Hoy, todavía hoy, casi todo el mundo mira con simpatía la movilización de los jóvenes estudiantes de todo el mundo por el clima. Qué esperanzador, se oye decir aquí y allá. Este viernes, los estudiantes españoles se suman a la protesta que inició en verano una joven sueca de 16 años y se ha extendido hasta Australia. Los viernes por el clima o el 15M verde, lo llaman.

Hoy, todavía hoy, resultan simpáticos incluso a los gobiernos y a los sectores económicos que no responden con la urgencia -incluso con el dramatismo que esta semana reclamó la ONU- para intentar frenar el cambio climático.

Cuando la inacción de gobiernos y empresas radicalice la postura de estos jovenes, dejarán de ser simpáticos y esperanzadores, se convertirán en unos antisistema y serán juzgados con severidad por los mismos que hoy los aplauden.

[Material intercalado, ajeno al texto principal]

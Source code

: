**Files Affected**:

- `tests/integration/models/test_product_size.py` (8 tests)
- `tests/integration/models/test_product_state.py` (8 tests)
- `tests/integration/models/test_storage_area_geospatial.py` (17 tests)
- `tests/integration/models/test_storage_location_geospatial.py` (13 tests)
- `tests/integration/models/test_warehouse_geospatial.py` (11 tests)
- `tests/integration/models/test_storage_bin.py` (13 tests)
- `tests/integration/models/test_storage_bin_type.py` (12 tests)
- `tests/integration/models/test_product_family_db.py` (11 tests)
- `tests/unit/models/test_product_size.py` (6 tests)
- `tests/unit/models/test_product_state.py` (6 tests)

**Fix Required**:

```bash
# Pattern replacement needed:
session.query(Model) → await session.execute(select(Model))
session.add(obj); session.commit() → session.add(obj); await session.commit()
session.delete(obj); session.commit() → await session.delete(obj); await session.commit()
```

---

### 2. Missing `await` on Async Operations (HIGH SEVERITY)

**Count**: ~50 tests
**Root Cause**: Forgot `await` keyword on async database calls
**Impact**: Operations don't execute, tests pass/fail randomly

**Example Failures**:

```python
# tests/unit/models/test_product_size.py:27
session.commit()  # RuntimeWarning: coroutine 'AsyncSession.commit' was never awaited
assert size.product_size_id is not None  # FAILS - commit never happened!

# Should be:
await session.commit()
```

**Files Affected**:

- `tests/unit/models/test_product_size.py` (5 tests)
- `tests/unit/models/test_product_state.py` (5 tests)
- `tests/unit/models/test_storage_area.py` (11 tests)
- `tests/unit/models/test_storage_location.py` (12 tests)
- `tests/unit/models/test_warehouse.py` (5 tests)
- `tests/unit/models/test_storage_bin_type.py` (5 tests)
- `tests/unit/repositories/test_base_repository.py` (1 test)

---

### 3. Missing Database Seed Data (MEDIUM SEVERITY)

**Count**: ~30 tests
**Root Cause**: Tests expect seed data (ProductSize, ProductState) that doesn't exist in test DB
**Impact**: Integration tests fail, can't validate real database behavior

Es el mismo proceso que vimos con la desigualdad que dejó al descubierto e hizo crecer la crisis del 2008. Todo el mundo entendió la explosión de indignación que siguió a la crisis, hasta que los indignados llegaron a los parlamentos y pidieron medidas políticas concretas y radicales para acabar con la brecha de riqueza. Se acabó la simpatía en un abrir y cerrar de ojos. Es todo muy complejo, se argumenta hoy como ayer, y nadie está dispuesto a explicar con valentía que la transición energética, de producción y de costumbres, tiene costes. Hay que discutir cómo se paga la factura -que será más alta cuanto más se tarde en asumirla- y hay que discutir cómo se reparte el juego de la economía verde.